Policy Recommendations

To decrease gun violence for women and girls, particularly women and girls of color, YWCA USA endorses the following policy responses:

  • Keep guns out of the hands of perpetrators of domestic violence, stalking, and other intimate partner violence
    • Prohibit those convicted of domestic violence and stalking from obtaining firearms, as well as those subject to domestic violence, sexual assault, and stalking restraining orders
    • Ensure that abusers and stalkers subject to a restraining order relinquish all firearms once they are prohibited
    • Establish mandatory licensing requirements, so that law enforcement and courts can more effectively identify when abusers and stalkers have firearms that should be confiscated
    • Oppose “concealed carry reciprocity” legislation, which would enable abusers to carry firearms across state lines into states that prohibit “concealed carry”
  • Eliminate access to automatic weapons and high capacity ammunition
    • Ban the sale and possession of assault weapons, high capacity gun magazines (those with a capacity of more than 10 bullets), and bump stocks
    • More tightly enforce laws on straw purchases of weapons, and limits on how many guns can be purchased in a month
  • Protect students from the danger of school shootings
    • Mandate “safe storage” requirements such as trigger locks, and require that guns and ammunition be stored separately, especially when children are in the house
    • Ban the sale of firearms to people under the age of 21
    • Focus responses to school shootings on fostering positive school climate, instead of arming teachers, expanding police presence, or other attempts to fortify schools
      • Increase the number and availability of counselors and other specialized support personnel in schools
      • Expand the availability of restorative practices in schools to build healthy communities, decrease antisocial behavior, repair harm, and restore relationships
    • Hold adults responsible for negligently storing firearms
  • Strengthen methods for screening and removing firearms from individuals who pose a significant risk of danger to others
    • Establish and enforce gun violence restraining orders – “Red Flag Restraining Orders” / “Extreme Risk Protective Orders”
    • Improve background checks
      • Require universal background checks for all gun sales
      • Ensure all necessary records are updated in the National Instant Criminal Background Check System (NICS)
      • Hold states and federal agencies accountable for accurately reporting records to the NICS database
    • Increase training and technical assistance to state and local jurisdictions to improve firearm removal and storage
    • Carefully distinguish between individuals who are mentally unwell or experiencing a crisis and may pose a safety threat, and those who are mentally ill yet do not pose any increased risk of violence
    • Ensure that accessible, high quality, culturally competent mental health treatment is provided in communities
  • Remove legislative restrictions on gun data collection and sharing, including:
    • The Dickey Amendment, which currently prohibits research by the Centers for Disease Control
    • The Tiahrt Amendment, which requires the FBI to destroy all approved gun purchaser records within 24 hours and prohibits the National Tracing Center of the Bureau of Alcohol, Tobacco, Firearms and Explosives from releasing information from its firearms trace database to anyone other than a law enforcement agency or prosecutor in connection with a criminal investigation, and thereby precludes gun trace data from being used in academic research of gun use or utilized in civil litigation against gun dealers or manufacturers.
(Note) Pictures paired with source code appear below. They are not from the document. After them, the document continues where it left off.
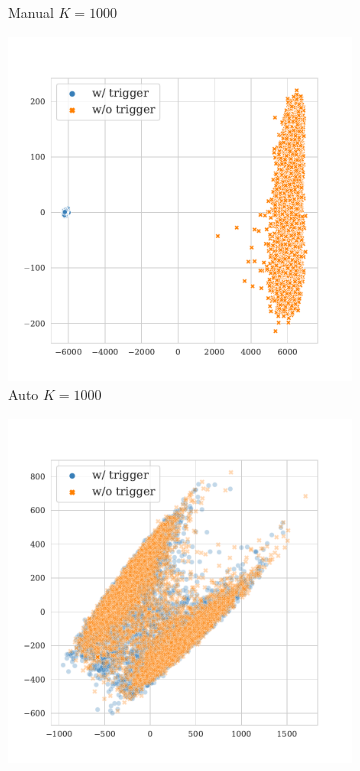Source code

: \begin{figure}[!ht]
\begin{subfigure}{.33\textwidth}
  \caption{Manual $K = 1000$}
  \label{fig:sst2_manual_k1000_embed}
\end{subfigure}%
\begin{subfigure}{.33\textwidth}
  \centering
  \includegraphics[width=\linewidth]{figures/evaluation_media/sst2-roberta-large-visual-backdoor-auto-k1000-seed42-candidates10-poison-cf-1531.pdf}
  \caption{Auto $K = 1000$}
  \label{fig:sst2_auto_k1000_embed}
\end{subfigure}%
\begin{subfigure}{.33\textwidth}
  \centering
  \includegraphics[width=\linewidth]{figures/evaluation_media/sst2-roberta-large-visual-backdoor-diff-prompt-k1000-seed42-poison-cf-1648.pdf}

\end{subfigure}
\end{figure}
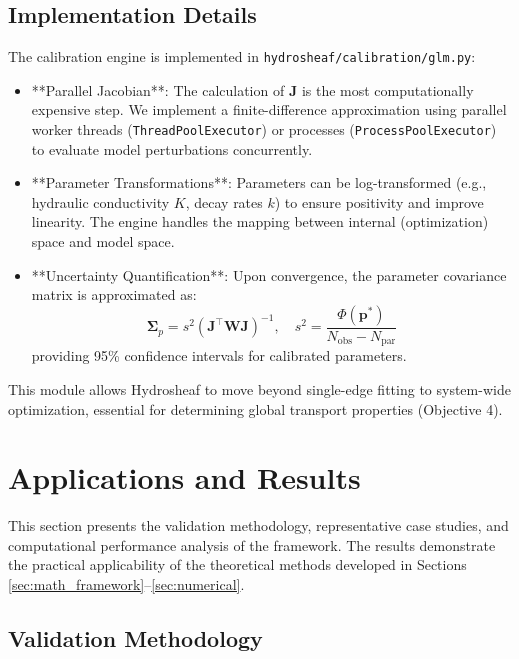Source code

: \documentclass[12pt,a4paper]{article}
\theoremstyle{plain}
\theoremstyle{definition}
\theoremstyle{remark}
\begin{document}
\subsection{Implementation Details}

The calibration engine is implemented in \texttt{hydrosheaf/calibration/glm.py}:

\begin{itemize}
	\item **Parallel Jacobian**: The calculation of $\mathbf{J}$ is the most computationally expensive step. We implement a finite-difference approximation using parallel worker threads (\texttt{ThreadPoolExecutor}) or processes (\texttt{ProcessPoolExecutor}) to evaluate model perturbations concurrently.
	\item **Parameter Transformations**: Parameters can be log-transformed (e.g., hydraulic conductivity $K$, decay rates $k$) to ensure positivity and improve linearity. The engine handles the mapping between internal (optimization) space and model space.
	\item **Uncertainty Quantification**: Upon convergence, the parameter covariance matrix is approximated as:
	      \begin{equation}
		      \boldsymbol{\Sigma}_p = s^2 (\mathbf{J}^\top \mathbf{W} \mathbf{J})^{-1}, \quad s^2 = \frac{\Phi(\mathbf{p}^*)}{N_{\text{obs}} - N_{\text{par}}}
	      \end{equation}
	      providing 95\% confidence intervals for calibrated parameters.
\end{itemize}

This module allows Hydrosheaf to move beyond single-edge fitting to system-wide optimization, essential for determining global transport properties (Objective 4).

\section{Applications and Results}\label{sec:results}

This section presents the validation methodology, representative case studies, and computational performance analysis of the framework. The results demonstrate the practical applicability of the theoretical methods developed in Sections \ref{sec:math_framework}--\ref{sec:numerical}.

\subsection{Validation Methodology}
\end{document}
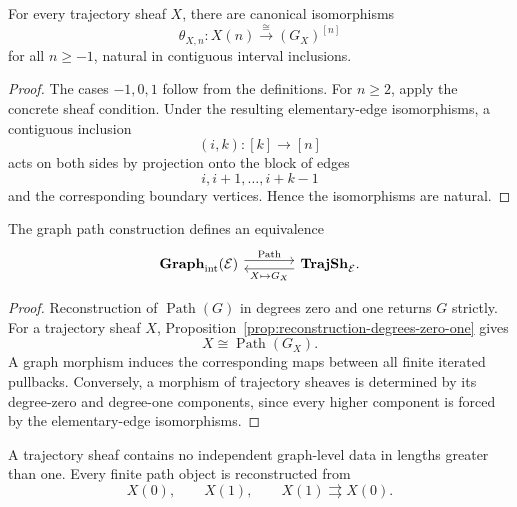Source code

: \begin{proposition}
\label{prop:reconstruction-degrees-zero-one}
For every trajectory sheaf \(X\), there are canonical isomorphisms
\[
    \theta_{X,n}:
    X(n)
    \xrightarrow{\cong}
    (G_X)^{[n]}
\]
for all \(n\geq-1\), natural in contiguous interval inclusions.
\end{proposition}

\begin{proof}
The cases \(-1,0,1\) follow from the definitions. For \(n\geq2\), apply
the concrete sheaf condition. Under the resulting elementary-edge
isomorphisms, a contiguous inclusion
\[
    (i,k):[k]\to[n]
\]
acts on both sides by projection onto the block of edges
\[
    i,i+1,\ldots,i+k-1
\]
and the corresponding boundary vertices. Hence the isomorphisms are natural.
\end{proof}

\begin{theorem}
\label{thm:graph-trajectory-sheaf-equivalence}
The graph path construction defines an equivalence
\[
\begin{tikzcd}[column sep=large]
    \mathbf{Graph}_{\mathrm{int}}(\mathcal E)
        \arrow[r, shift left=0.7ex, "{\operatorname{Path}}"]
    &
    \mathbf{TrajSh}_{\mathcal E}
        \arrow[l, shift left=0.7ex, "{X\mapsto G_X}"] .
\end{tikzcd}
\]
\end{theorem}

\begin{proof}
Reconstruction of \(\operatorname{Path}(G)\) in degrees zero and one
returns \(G\) strictly. For a trajectory sheaf \(X\),
Proposition~\ref{prop:reconstruction-degrees-zero-one} gives
\[
    X\cong\operatorname{Path}(G_X).
\]
A graph morphism induces the corresponding maps between all finite iterated
pullbacks. Conversely, a morphism of trajectory sheaves is determined by its
degree-zero and degree-one components, since every higher component is
forced by the elementary-edge isomorphisms.
\end{proof}

\begin{corollary}
\label{cor:no-independent-higher-graph-data}
A trajectory sheaf contains no independent graph-level data in lengths
greater than one. Every finite path object is reconstructed from
\[
    X(0),
    \qquad
    X(1),
    \qquad
    X(1)\rightrightarrows X(0).
\]
\end{corollary}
YWCA USA opposes policy responses that further stigmatize individuals with mental health conditions, or that expand police presence in schools and the criminalization of youth of color, including proposals to arm teachers with firearms and to “fortify,” “harden,” or “militarize” school facilities.

  1. Sorenson, S. B., & Schut, R. A. (2016). Nonfatal Gun Use in Intimate Partner Violence A Systematic Review of the Literature. Trauma, Violence, & Abuse, 1524838016668589.
  2. Federal Bureau of Investigation, Supplementary Homicide Reports, 2009-13 and Sorenson, S. B., & Schut, R. A. (2016). Nonfatal Gun Use in Intimate Partner Violence A Systematic Review of the Literature. Trauma, Violence, & Abuse, 1524838016668589.
  3. Federal Bureau of Investigation, Supplementary Homicide Reports, 2009-13 and Sorenson, S. B., & Schut, R. A. (2016). Nonfatal Gun Use in Intimate Partner Violence A Systematic Review of the Literature. Trauma, Violence, & Abuse, 1524838016668589.
  4. Campbell, J. C., Webster, D., Koziol-McLain, J. et al. (2003). Risk factors for femicide in abusive relationships: Results from a multisite case control study. American journal of public health, 93(7), 1089-1097.
  5. Centers for Disease Control and Prevention. “Fatal Injury Reports, National, Regional and State, 1981-2016.” Retrieved 28 February 2018 from https://webappa.cdc.gov/sasweb/ncipc/mortrate.html.
  6. Violence Policy Center. “When Men Murder Women: An Analysis of 2014 Homicide Data.” Retrieved 6 March 2018 from http://www.vpc.org/studies/wmmw2016.pdf.
  7. McBath, Lucy. “It’s Time to Talk About Gun Violence, Hate and Protecting the Transgender Community.” Retrieved 28 February 2018 from https://www.essence.com/culture/gun-violence-killing-black-transgender-women, Human Rights Campaign, “A Time to Act: Fatal Violence Against Transgender People in America 2017.” Retrieved 28 February 2018 from http://assets2.hrc.org/files/assets/resources/A_Time_To_Act_2017_REV3.pdf, Mogeson, Jackie F. “2017 Was the Deadliest Year for Trans People in at Least a Decade.” Mother Jones 20 November 2017. Retrieved 28 February 2018 from https://www.motherjones.com/crime-justice/2017/11/its-2017-and-trans-people-are-dying-violent-deaths-in-record-numbers/.
  8. Everytown for Gun Safety Support Fund. “Mass Shootings in the United States: 2009 – 2016.” Retrieved 6 March 2018 from https://everytownresearch.org/reports/mass-shootings-analysis/.
  9. Everytown for Gun Safety Support Fund. “The Real Story of Mass Shootings in America.” Retrieved 28 February 2018 from https://everytownresearch.org/mass-shootings/.
  10. Time Magazine. “The Troubling Link Between Domestic Violence and Mass Shooters.” Retrieved 6 March 2018 from http://time.com/5016731/link-between-domestic-violence-mass-shooters/.
  11. Everytown for Gun Safety Support Fund. “Mass Shootings in the United States: 2009 – 2016.” Retrieved 6 March 2018 from https://everytownresearch.org/reports/mass-shootings-analysis/.
  12. Everytown for Gun Safety Support Fund. “Analysis of School Shootings.” Retrieved 6 March 2018 from https://everytownresearch.org/reports/analysis-of-school-shootings/
  13. Nance, Jason P. “Student Surveillance, Racial Inequalities, and Implicit Racial Bias.” 66 Emory Law Journal 765 (2017). Retrieved 28 February 2018 from https://papers.ssrn.com/sol3/papers.cfm?abstract_id=2830885.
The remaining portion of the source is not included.